After Katie Gavenus made her final remarks, one more student speaker remained. Verner Wilson III, a Yupik Eskimo from southwest Alaska, and a sophomore at Brown University, stepped to the microphone and summarized ANILCA with its six letters:
| A |
stands for Alaska’s youth, tomorrow’s leaders. |
| N |
stands for Natives, the first Americans who lived in Alaska for thousands of years and left it as we found it. |
| I |
stands for intelligence, yesterday, tomorrow, today. |
| L |
stands for love, passed down from elders long ago; love for the land and for each other; for life and for people today who prosper in a wild Alaska. |
| C |
stands for Carter, 39th president of the United States, who had great courage and vision to sign ANILCA, and did the right thing just as Teddy Roosevelt and Dwight Eisenhower did decades ago. |
| A |
stands for always. Always the bountiful wildlife, the open space, the gratitude for the land and the sea to inspire our children’s children far into the future. |
104 Million Acres
After the purchase of Alaska from Russia in 1867 for $7.2 million (about two cents an acre), the United States took possession of 375 million acres. But for the next century, the disposition of most of that land remained uncertain, and only a small fraction was designated as national parkland or protected in some other way. The Alaska Lands Act expanded existing units, including Mt. McKinley National Park (renamed Denali), and created new ones, designating more than 104 million acres as new conservation system units belonging to all Americans. Twenty-six river segments were protected as “wild and scenic rivers.” The National Wilderness Preservation System more than tripled, in one day, from 22.6 million acres to 78.8 million acres. One of the most contentious compromises—and there were many—provided that the Arctic Refuge’s coastal plain would not be made a wilderness area at that time but would be studied to determine how its oil potential compared to its natural qualities.

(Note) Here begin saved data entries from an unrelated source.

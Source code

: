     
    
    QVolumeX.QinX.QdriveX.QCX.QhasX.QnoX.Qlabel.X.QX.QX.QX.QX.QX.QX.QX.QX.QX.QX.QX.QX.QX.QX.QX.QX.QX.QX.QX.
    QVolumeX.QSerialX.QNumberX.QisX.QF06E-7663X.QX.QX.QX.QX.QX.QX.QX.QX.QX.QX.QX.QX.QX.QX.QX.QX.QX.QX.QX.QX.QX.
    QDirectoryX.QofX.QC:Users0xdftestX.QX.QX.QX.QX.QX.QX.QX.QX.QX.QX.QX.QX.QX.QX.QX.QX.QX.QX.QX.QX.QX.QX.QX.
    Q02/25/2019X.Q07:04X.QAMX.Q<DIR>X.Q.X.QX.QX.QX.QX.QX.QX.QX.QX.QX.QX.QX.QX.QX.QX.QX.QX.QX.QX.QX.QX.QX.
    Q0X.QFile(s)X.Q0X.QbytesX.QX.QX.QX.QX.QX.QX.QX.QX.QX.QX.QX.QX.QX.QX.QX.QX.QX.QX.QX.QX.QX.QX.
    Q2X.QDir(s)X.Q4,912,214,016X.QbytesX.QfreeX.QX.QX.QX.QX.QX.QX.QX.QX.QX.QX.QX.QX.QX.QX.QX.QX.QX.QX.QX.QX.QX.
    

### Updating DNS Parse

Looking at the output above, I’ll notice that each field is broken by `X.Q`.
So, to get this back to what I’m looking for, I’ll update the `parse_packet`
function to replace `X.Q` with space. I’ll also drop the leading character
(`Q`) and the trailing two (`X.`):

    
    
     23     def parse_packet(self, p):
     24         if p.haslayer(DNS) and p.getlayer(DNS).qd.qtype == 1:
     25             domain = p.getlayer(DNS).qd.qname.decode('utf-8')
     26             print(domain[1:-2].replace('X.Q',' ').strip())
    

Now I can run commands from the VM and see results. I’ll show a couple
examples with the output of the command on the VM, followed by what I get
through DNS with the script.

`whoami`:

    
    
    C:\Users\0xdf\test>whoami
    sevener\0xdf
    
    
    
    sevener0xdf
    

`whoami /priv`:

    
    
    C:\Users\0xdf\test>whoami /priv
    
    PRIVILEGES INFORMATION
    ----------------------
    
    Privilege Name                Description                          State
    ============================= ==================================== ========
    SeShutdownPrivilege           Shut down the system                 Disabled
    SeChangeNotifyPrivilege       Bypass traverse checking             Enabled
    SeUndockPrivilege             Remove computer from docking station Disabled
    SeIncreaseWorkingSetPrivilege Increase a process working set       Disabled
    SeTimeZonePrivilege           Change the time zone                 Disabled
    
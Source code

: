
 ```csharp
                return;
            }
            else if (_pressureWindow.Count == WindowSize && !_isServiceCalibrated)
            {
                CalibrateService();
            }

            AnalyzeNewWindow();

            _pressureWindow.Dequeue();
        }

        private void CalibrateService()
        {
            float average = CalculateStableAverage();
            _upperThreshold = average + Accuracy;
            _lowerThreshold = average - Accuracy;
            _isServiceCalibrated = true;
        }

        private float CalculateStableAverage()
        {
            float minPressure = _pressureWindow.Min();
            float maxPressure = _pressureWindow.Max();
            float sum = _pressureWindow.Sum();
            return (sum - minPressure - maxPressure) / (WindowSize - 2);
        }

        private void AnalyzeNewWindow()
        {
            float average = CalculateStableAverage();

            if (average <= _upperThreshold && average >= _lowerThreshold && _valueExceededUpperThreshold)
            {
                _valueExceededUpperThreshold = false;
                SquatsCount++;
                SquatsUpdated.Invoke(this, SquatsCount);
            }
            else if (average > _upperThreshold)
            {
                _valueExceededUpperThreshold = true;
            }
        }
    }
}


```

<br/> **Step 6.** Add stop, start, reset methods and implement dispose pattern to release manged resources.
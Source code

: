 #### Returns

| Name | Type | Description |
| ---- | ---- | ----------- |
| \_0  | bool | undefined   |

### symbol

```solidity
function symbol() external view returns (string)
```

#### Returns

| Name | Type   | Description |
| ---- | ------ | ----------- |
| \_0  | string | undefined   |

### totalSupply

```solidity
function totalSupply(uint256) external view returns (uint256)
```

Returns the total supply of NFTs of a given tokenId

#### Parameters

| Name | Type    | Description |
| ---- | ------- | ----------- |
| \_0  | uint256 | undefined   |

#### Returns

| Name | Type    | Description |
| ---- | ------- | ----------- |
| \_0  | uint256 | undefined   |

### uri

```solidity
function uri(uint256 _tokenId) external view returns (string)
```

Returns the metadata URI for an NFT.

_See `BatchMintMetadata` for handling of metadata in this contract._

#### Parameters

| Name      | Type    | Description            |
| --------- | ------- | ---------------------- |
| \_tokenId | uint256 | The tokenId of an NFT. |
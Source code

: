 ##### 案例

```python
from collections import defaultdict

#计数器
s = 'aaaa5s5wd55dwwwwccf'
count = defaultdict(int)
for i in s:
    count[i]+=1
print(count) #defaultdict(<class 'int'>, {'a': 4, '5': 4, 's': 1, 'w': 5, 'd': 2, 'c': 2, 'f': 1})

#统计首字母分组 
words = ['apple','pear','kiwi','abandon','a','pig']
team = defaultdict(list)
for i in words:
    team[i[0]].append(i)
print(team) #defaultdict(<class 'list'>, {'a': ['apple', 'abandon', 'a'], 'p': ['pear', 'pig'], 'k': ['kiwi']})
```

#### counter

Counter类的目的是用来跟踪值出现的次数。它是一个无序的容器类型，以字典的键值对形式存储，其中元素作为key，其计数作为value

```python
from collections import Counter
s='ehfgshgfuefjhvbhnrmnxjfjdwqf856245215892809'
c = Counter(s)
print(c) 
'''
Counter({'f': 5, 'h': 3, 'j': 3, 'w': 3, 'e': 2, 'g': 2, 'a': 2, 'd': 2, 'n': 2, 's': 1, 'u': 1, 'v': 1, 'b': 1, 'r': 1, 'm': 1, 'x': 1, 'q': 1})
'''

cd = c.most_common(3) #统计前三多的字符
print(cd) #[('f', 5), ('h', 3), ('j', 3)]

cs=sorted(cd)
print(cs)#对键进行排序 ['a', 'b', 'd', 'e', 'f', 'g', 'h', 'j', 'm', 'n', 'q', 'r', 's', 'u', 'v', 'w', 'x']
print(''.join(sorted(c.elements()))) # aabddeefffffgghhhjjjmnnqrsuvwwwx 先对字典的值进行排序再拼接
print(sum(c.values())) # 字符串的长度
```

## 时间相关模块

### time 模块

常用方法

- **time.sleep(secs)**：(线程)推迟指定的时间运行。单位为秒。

The Reagan administration’s 1987 recommendation to allow drilling ignited the protracted national debate over the coastal plain’s future.
“The Alaska Lands Act was an extraordinary achievement,” says Eleanor Huffines, Alaska regional director of The Wilderness Society. “But much of its potential lies in its implementation, and for 17 of the 25 years since passage, the powers that be in Washington have pushed to maximize mining, drilling, logging, and other development. The process for creating new wilderness areas has pretty much been stymied. Conservationists had hoped for more progress, and we are committed to making the next quarter century better than the first. I do think that the younger generation here is more supportive of the act’s goals; and that, combined with growing appreciation of Alaska’s natural wonders nationally, is cause for optimism.”
Kim Heacox, a former national park ranger who lives in Gustavus, Alaska, writes regularly for Wilderness. His most recent book, The Only Kayak: A Journey into the Heart of Alaska, was published in May.